WHAT TO PRODUCE
In the records below, locate the line containing "C++20标准修补了这种行为"; output that line and every following line through the last, exactly.

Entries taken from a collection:

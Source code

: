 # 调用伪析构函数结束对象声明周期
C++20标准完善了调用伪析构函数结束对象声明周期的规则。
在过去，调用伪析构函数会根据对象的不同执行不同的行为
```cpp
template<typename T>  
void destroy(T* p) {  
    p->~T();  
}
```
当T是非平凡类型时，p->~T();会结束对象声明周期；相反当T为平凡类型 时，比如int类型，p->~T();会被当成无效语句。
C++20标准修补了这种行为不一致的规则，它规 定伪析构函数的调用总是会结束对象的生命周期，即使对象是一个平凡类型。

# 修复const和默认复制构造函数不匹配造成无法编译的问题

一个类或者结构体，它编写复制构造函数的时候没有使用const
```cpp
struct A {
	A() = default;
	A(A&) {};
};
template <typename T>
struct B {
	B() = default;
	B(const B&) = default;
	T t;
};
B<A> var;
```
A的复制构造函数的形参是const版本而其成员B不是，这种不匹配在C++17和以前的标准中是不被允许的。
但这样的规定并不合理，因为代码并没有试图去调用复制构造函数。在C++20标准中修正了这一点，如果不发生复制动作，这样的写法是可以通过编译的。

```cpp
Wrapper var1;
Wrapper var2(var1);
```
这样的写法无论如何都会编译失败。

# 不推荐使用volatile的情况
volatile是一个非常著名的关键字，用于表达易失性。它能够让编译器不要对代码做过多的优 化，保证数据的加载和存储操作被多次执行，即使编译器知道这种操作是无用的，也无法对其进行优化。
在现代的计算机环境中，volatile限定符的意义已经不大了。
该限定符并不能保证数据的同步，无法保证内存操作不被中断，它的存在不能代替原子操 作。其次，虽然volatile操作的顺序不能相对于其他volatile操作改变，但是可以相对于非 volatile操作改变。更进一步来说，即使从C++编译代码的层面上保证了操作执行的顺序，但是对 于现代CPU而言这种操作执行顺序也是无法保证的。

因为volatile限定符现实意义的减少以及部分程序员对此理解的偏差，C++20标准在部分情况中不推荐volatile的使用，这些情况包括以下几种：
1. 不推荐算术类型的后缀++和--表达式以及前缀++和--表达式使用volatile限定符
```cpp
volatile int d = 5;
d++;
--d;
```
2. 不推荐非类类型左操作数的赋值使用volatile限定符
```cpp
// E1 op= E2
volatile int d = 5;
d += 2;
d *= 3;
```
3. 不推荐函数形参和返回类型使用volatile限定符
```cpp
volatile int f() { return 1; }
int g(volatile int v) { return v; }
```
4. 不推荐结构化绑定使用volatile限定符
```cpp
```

EXPECTED ANSWER
C++20标准修补了这种行为不一致的规则，它规 定伪析构函数的调用总是会结束对象的生命周期，即使对象是一个平凡类型。

# 修复const和默认复制构造函数不匹配造成无法编译的问题

一个类或者结构体，它编写复制构造函数的时候没有使用const
```cpp
struct A {
	A() = default;
	A(A&) {};
};
template <typename T>
struct B {
	B() = default;
	B(const B&) = default;
	T t;
};
B<A> var;
```
A的复制构造函数的形参是const版本而其成员B不是，这种不匹配在C++17和以前的标准中是不被允许的。
但这样的规定并不合理，因为代码并没有试图去调用复制构造函数。在C++20标准中修正了这一点，如果不发生复制动作，这样的写法是可以通过编译的。

```cpp
Wrapper var1;
Wrapper var2(var1);
```
这样的写法无论如何都会编译失败。

# 不推荐使用volatile的情况
volatile是一个非常著名的关键字，用于表达易失性。它能够让编译器不要对代码做过多的优 化，保证数据的加载和存储操作被多次执行，即使编译器知道这种操作是无用的，也无法对其进行优化。
在现代的计算机环境中，volatile限定符的意义已经不大了。
该限定符并不能保证数据的同步，无法保证内存操作不被中断，它的存在不能代替原子操 作。其次，虽然volatile操作的顺序不能相对于其他volatile操作改变，但是可以相对于非 volatile操作改变。更进一步来说，即使从C++编译代码的层面上保证了操作执行的顺序，但是对 于现代CPU而言这种操作执行顺序也是无法保证的。

因为volatile限定符现实意义的减少以及部分程序员对此理解的偏差，C++20标准在部分情况中不推荐volatile的使用，这些情况包括以下几种：
1. 不推荐算术类型的后缀++和--表达式以及前缀++和--表达式使用volatile限定符
```cpp
volatile int d = 5;
d++;
--d;
```
2. 不推荐非类类型左操作数的赋值使用volatile限定符
```cpp
// E1 op= E2
volatile int d = 5;
d += 2;
d *= 3;
```
3. 不推荐函数形参和返回类型使用volatile限定符
```cpp
volatile int f() { return 1; }
int g(volatile int v) { return v; }
```
4. 不推荐结构化绑定使用volatile限定符
```cpp
```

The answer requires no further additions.